[Start of section]

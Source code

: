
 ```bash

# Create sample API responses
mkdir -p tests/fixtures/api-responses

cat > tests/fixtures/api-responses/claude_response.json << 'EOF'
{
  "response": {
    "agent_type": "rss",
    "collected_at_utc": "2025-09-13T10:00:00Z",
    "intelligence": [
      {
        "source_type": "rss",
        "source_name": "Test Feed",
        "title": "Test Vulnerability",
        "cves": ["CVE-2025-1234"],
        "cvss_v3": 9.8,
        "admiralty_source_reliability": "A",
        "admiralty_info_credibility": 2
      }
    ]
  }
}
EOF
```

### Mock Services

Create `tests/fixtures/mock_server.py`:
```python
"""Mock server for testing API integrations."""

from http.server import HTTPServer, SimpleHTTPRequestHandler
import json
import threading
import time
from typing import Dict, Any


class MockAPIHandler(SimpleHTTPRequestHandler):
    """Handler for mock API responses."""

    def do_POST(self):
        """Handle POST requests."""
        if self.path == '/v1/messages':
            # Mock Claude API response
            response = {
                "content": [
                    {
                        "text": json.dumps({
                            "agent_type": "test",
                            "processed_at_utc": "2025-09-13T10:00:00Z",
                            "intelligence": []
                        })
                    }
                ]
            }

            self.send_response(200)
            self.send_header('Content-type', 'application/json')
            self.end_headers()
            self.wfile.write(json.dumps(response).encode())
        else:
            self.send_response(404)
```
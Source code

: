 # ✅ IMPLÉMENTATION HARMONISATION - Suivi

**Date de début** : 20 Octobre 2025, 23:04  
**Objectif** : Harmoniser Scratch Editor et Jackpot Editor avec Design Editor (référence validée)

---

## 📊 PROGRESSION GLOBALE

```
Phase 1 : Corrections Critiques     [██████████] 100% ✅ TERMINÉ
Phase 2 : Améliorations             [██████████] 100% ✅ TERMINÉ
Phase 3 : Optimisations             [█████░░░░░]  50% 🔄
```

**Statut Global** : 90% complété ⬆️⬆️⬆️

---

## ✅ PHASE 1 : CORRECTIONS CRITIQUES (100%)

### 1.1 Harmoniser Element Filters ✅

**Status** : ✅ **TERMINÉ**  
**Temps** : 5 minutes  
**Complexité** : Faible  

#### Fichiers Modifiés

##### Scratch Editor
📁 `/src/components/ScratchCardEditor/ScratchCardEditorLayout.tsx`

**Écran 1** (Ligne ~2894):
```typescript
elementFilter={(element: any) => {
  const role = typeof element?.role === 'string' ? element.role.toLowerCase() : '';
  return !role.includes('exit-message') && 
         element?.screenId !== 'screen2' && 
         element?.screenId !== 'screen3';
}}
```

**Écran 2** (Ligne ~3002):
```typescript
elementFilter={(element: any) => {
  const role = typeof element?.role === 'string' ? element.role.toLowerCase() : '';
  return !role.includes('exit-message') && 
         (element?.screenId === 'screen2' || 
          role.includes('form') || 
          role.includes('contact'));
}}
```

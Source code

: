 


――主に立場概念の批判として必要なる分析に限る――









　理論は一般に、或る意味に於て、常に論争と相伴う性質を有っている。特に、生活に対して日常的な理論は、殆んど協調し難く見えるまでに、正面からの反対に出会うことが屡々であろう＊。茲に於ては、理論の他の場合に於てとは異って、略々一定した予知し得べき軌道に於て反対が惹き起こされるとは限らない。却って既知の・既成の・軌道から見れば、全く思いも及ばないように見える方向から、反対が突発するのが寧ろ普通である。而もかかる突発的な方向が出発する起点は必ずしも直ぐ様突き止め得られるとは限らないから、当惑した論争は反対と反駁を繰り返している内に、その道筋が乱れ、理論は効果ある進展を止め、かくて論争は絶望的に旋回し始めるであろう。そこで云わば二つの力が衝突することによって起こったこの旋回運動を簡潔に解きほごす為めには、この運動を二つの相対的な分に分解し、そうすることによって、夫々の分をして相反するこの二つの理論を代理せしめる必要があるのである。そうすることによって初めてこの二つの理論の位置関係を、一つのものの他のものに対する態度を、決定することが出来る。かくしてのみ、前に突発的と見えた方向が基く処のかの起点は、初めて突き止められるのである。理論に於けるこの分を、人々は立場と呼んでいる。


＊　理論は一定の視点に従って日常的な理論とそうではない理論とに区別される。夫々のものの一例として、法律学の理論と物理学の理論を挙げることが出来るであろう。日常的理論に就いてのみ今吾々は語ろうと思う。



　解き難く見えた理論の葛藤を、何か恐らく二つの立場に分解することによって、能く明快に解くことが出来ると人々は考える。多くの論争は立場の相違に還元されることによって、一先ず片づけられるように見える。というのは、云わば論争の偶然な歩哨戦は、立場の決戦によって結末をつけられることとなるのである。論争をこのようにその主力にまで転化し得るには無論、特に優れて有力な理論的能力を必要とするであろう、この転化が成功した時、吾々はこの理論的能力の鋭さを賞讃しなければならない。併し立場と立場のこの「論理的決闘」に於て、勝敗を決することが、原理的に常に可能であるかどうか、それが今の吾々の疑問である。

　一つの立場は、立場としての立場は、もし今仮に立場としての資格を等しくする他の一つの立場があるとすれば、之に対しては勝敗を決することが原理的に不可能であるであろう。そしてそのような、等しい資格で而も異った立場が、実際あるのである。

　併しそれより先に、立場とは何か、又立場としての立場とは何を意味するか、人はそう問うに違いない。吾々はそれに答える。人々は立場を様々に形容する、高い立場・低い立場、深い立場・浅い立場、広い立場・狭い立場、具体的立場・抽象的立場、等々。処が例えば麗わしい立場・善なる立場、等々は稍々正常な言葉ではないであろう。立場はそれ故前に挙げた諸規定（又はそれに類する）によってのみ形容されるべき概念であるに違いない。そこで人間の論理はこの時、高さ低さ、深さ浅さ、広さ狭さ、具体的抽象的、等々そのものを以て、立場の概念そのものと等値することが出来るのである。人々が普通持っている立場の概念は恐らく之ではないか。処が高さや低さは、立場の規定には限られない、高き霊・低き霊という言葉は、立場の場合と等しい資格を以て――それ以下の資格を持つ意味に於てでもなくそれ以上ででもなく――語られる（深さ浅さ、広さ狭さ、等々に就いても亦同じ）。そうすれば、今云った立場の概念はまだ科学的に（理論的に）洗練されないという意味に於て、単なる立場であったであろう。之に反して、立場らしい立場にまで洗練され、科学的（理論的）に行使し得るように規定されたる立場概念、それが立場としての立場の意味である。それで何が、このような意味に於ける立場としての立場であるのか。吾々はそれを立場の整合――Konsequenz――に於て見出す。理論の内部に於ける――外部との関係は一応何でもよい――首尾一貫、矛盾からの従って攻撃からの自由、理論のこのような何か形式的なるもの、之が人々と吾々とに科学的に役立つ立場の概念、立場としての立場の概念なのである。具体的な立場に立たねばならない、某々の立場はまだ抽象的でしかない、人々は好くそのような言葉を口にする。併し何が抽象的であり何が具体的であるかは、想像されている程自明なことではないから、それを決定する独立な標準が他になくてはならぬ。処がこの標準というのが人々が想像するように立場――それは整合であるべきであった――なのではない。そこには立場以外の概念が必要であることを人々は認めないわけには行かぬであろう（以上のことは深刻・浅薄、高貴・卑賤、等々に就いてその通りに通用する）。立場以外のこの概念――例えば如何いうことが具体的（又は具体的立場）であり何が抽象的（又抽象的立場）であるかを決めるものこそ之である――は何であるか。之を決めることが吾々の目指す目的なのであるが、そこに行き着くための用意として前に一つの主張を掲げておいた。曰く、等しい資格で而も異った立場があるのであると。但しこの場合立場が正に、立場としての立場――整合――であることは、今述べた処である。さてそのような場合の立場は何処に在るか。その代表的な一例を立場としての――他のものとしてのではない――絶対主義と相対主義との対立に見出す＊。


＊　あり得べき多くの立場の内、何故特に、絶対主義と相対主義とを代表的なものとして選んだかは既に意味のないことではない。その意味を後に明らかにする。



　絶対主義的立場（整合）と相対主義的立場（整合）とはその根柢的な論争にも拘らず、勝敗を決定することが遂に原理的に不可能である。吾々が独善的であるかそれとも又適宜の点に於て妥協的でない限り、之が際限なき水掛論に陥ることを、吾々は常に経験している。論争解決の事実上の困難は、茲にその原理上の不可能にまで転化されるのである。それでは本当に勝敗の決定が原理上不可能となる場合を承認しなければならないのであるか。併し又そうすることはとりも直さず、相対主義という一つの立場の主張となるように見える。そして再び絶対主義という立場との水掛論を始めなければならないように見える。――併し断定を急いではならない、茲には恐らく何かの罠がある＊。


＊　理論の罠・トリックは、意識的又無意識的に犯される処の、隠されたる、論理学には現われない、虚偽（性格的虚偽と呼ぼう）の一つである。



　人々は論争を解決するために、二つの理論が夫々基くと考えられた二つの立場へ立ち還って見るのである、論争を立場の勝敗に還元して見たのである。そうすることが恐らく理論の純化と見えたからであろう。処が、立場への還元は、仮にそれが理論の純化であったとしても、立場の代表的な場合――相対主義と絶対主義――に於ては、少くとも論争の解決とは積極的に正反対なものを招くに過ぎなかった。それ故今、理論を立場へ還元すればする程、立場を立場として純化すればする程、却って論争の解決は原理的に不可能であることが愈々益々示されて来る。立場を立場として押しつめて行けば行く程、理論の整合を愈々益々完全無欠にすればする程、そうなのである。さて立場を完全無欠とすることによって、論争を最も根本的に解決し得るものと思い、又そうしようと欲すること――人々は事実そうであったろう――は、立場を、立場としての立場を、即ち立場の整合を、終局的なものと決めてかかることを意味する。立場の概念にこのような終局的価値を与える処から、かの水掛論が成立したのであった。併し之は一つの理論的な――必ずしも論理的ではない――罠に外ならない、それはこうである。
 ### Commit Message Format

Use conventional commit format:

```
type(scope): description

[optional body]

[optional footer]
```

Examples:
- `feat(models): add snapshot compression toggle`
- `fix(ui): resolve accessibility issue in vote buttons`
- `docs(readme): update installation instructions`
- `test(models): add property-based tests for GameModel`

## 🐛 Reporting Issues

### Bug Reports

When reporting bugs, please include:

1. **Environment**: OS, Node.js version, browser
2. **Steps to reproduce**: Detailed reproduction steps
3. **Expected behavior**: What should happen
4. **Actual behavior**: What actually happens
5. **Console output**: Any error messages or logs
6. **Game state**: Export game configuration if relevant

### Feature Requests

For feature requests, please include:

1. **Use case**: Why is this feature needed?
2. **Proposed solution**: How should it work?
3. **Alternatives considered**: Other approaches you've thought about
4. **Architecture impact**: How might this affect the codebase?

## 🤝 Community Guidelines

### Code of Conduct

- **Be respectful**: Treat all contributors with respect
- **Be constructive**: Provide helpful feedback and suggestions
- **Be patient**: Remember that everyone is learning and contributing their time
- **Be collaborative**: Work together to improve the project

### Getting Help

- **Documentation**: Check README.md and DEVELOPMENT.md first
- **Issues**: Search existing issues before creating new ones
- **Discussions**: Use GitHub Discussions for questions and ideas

[End of section]

**Your objective:** Wherever the word "SimpleHTTPRequestHandler" turns up in a line of the entries above, copy that line.

**Answer below:**
from http.server import HTTPServer, SimpleHTTPRequestHandler
class MockAPIHandler(SimpleHTTPRequestHandler):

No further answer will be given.